(Data items)
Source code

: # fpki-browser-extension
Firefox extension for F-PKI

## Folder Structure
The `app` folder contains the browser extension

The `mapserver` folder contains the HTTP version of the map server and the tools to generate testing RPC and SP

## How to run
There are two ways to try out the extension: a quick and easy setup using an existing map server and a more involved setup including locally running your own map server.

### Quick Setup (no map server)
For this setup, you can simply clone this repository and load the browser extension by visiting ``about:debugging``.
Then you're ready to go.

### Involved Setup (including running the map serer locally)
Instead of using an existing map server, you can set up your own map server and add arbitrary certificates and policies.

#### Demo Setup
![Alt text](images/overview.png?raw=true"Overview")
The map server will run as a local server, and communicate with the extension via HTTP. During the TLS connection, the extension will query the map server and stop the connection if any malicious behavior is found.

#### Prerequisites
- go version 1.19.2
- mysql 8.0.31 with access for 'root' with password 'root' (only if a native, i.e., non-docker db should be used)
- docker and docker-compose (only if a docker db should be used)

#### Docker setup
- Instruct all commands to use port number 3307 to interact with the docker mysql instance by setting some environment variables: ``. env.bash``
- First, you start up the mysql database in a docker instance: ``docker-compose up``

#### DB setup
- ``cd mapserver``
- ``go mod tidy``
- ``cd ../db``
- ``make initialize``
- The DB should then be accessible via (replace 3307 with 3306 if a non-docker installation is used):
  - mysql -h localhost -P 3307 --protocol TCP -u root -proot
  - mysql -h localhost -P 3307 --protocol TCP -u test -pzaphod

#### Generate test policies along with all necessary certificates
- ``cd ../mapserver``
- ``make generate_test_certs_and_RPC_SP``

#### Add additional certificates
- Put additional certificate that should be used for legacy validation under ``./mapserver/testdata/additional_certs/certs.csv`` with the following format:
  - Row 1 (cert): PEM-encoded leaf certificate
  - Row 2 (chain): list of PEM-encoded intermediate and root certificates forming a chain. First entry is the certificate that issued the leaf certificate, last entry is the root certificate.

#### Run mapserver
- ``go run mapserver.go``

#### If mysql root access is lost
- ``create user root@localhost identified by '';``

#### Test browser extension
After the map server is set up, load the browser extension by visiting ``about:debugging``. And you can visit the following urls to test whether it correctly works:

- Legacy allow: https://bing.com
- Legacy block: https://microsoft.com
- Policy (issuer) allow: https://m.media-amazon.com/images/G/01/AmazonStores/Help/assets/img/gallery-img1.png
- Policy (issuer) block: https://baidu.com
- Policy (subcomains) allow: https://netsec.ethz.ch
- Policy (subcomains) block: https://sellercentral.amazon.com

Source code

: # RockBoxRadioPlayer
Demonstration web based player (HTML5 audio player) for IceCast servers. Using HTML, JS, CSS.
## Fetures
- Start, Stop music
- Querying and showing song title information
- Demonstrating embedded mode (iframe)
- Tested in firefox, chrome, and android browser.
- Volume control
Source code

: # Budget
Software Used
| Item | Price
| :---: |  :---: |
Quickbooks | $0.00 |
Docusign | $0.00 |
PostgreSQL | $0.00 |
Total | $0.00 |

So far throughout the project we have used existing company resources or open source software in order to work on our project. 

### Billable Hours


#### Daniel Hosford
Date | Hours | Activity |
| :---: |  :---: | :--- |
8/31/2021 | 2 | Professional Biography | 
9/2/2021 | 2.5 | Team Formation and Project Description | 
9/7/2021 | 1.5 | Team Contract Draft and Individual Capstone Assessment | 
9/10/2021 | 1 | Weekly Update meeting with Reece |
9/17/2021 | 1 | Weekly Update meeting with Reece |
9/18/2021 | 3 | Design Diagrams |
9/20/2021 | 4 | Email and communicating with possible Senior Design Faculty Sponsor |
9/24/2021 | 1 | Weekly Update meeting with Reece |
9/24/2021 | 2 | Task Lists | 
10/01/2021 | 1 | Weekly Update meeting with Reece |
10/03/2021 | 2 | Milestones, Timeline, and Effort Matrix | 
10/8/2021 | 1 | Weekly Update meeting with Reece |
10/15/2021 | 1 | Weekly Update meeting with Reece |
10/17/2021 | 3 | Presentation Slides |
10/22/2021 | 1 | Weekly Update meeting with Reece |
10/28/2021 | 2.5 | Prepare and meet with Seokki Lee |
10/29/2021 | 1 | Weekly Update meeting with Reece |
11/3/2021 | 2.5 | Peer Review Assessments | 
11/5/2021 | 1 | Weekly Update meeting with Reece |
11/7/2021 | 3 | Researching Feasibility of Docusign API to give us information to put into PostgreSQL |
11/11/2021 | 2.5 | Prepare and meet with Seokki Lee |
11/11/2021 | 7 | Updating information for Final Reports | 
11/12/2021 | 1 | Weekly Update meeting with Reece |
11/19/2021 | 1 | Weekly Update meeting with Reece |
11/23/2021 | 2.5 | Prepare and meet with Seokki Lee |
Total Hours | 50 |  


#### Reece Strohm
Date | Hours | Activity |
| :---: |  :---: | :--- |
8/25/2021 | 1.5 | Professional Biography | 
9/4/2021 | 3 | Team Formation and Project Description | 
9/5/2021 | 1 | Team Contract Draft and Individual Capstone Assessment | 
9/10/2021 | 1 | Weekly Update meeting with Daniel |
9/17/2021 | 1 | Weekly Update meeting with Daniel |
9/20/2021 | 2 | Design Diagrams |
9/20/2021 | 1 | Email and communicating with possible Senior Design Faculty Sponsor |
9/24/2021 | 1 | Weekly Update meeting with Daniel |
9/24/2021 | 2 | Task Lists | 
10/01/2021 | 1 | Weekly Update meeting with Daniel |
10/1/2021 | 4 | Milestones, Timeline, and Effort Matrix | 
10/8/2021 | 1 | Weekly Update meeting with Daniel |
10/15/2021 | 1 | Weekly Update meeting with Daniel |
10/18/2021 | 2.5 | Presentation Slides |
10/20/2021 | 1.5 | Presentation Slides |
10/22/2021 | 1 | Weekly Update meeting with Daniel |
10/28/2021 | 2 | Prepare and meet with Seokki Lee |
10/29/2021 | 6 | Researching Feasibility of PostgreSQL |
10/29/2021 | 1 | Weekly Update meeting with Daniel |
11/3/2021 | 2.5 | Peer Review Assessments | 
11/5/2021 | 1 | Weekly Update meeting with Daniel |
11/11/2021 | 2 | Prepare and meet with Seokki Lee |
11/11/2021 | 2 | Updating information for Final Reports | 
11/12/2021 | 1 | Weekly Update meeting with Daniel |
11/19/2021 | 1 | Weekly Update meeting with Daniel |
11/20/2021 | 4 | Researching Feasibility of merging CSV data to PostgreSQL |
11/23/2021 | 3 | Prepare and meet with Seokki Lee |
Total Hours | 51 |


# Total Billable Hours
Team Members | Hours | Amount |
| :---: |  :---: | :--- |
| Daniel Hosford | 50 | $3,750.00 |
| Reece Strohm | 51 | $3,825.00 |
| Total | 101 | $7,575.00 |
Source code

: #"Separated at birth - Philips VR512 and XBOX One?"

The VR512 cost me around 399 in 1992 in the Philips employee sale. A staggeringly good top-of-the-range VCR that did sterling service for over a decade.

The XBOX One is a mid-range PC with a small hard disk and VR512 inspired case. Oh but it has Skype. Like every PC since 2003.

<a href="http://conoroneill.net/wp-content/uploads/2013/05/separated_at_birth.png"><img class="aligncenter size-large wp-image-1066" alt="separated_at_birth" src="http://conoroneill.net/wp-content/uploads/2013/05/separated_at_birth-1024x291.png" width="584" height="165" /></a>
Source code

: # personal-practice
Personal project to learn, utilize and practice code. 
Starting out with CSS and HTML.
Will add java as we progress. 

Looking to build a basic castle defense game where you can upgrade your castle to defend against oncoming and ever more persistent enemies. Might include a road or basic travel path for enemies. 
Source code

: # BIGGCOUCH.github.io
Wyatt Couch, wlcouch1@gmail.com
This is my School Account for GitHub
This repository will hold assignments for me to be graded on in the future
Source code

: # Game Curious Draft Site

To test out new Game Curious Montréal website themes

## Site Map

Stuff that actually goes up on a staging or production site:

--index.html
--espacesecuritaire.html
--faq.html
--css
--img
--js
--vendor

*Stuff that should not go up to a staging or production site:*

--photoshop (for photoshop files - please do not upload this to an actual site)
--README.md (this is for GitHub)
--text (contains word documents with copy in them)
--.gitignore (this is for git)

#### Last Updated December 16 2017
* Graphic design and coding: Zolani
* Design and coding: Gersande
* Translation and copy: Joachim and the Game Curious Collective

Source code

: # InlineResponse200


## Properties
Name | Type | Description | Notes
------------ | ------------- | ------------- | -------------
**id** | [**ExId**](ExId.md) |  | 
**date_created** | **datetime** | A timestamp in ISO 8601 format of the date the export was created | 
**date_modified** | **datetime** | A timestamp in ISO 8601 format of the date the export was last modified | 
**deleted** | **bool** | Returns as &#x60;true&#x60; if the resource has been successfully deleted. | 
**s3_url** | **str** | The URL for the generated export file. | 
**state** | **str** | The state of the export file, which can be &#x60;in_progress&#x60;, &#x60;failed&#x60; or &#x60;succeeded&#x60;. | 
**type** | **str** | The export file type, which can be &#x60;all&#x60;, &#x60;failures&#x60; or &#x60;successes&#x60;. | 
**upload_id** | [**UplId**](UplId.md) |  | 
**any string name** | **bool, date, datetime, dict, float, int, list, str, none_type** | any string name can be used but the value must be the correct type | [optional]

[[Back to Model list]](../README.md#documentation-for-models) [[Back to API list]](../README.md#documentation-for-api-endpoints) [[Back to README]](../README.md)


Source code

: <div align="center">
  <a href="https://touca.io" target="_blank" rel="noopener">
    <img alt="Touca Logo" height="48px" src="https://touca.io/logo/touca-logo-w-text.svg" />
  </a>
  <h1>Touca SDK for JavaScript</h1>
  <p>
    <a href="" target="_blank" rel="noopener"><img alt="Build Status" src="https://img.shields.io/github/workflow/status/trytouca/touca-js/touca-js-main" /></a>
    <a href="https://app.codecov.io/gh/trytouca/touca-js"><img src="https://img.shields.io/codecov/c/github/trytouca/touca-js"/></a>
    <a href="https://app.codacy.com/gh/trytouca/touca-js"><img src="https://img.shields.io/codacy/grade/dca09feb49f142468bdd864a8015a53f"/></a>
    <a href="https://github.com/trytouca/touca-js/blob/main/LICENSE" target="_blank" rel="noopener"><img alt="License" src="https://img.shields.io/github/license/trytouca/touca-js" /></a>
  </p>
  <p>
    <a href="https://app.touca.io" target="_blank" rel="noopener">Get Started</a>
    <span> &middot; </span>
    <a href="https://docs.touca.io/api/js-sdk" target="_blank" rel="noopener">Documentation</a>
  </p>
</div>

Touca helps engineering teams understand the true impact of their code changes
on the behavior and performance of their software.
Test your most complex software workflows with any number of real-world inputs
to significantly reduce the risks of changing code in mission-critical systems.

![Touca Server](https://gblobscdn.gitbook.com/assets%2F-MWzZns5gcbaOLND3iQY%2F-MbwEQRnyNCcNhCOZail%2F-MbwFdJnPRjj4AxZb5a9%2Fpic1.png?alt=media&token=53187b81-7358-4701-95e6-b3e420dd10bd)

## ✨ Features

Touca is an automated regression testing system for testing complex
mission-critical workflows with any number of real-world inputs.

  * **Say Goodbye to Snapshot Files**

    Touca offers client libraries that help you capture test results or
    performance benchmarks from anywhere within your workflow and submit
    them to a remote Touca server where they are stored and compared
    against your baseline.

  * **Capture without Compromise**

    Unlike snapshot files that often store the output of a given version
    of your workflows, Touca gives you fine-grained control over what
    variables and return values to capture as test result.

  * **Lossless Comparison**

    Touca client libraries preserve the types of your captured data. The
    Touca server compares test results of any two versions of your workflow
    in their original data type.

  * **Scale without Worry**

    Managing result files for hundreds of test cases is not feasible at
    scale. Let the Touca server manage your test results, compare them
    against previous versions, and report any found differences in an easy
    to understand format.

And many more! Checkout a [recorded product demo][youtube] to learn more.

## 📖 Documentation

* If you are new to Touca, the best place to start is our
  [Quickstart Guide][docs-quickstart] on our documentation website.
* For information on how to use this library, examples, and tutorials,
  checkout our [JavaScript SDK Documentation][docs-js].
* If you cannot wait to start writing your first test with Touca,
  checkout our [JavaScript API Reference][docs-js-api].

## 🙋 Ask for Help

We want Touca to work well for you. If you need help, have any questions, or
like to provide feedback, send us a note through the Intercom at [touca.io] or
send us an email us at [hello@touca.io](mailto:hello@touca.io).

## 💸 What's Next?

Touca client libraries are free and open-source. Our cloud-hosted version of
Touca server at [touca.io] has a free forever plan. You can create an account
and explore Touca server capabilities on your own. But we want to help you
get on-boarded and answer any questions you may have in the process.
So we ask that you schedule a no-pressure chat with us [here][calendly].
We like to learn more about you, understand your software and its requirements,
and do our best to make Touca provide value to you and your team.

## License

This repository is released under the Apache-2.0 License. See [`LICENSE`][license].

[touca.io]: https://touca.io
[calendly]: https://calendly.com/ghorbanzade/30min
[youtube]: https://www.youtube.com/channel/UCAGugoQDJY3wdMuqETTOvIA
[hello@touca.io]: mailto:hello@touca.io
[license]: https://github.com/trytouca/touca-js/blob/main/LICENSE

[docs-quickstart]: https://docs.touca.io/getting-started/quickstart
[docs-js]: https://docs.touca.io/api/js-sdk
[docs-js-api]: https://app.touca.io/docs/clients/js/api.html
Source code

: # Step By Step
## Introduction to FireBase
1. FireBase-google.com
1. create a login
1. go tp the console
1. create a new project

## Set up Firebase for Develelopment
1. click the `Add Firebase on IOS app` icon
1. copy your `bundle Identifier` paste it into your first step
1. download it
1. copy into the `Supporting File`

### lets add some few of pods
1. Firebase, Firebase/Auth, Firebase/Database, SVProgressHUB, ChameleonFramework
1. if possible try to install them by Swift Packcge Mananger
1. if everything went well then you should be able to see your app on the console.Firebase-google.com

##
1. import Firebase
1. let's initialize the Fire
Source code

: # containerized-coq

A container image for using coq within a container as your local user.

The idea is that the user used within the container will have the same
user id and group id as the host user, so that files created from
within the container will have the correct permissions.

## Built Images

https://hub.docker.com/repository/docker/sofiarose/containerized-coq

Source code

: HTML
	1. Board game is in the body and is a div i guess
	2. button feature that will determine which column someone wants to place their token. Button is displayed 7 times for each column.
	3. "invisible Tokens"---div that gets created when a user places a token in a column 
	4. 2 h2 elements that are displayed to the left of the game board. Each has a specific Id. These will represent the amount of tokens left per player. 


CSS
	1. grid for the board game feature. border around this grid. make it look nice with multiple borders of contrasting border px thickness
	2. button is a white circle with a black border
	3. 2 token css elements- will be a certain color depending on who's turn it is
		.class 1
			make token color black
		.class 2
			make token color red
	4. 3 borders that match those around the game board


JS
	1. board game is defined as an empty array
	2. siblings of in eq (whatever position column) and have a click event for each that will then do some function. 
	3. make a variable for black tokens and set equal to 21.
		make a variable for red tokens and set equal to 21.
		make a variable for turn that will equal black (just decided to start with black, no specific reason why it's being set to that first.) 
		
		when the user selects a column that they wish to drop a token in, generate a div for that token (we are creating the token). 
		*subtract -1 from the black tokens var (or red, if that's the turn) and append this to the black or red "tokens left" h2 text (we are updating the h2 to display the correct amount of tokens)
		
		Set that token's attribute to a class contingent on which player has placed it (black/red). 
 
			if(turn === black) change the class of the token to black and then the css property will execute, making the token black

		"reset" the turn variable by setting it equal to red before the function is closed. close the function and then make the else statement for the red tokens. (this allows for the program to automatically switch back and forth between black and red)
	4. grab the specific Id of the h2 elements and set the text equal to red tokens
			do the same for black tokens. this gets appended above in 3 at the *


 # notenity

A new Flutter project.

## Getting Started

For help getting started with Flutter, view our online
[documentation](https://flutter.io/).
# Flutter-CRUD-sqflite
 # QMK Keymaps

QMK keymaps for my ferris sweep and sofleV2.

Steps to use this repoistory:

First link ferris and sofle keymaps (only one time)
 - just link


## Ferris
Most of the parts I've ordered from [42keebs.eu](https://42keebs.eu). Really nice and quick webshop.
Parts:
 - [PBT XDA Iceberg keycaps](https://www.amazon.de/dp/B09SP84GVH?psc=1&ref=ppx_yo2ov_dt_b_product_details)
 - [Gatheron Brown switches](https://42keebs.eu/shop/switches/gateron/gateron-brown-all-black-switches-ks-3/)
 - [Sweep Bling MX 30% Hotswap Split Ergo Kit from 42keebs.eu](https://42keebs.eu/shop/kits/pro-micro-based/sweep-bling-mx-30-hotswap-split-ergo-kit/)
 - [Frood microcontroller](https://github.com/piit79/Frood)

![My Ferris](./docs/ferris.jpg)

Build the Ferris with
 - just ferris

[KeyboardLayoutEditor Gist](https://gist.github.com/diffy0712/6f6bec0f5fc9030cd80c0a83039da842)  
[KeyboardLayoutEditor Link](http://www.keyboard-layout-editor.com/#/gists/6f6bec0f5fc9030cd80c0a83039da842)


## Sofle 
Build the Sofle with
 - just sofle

◆ ABOUT THIS TASK:
Will you return exactly the lines above from the one with "1. let's initialize the Fire" down to the one with "2. button is", counting both as part of the range?

◆ ANSWER FOR THE TASK:
1. let's initialize the Fire
Source code

: # containerized-coq

A container image for using coq within a container as your local user.

The idea is that the user used within the container will have the same
user id and group id as the host user, so that files created from
within the container will have the correct permissions.

## Built Images

https://hub.docker.com/repository/docker/sofiarose/containerized-coq

Source code

: HTML
	1. Board game is in the body and is a div i guess
	2. button feature that will determine which column someone wants to place their token. Button is displayed 7 times for each column.
	3. "invisible Tokens"---div that gets created when a user places a token in a column 
	4. 2 h2 elements that are displayed to the left of the game board. Each has a specific Id. These will represent the amount of tokens left per player. 


CSS
	1. grid for the board game feature. border around this grid. make it look nice with multiple borders of contrasting border px thickness
	2. button is a white circle with a black border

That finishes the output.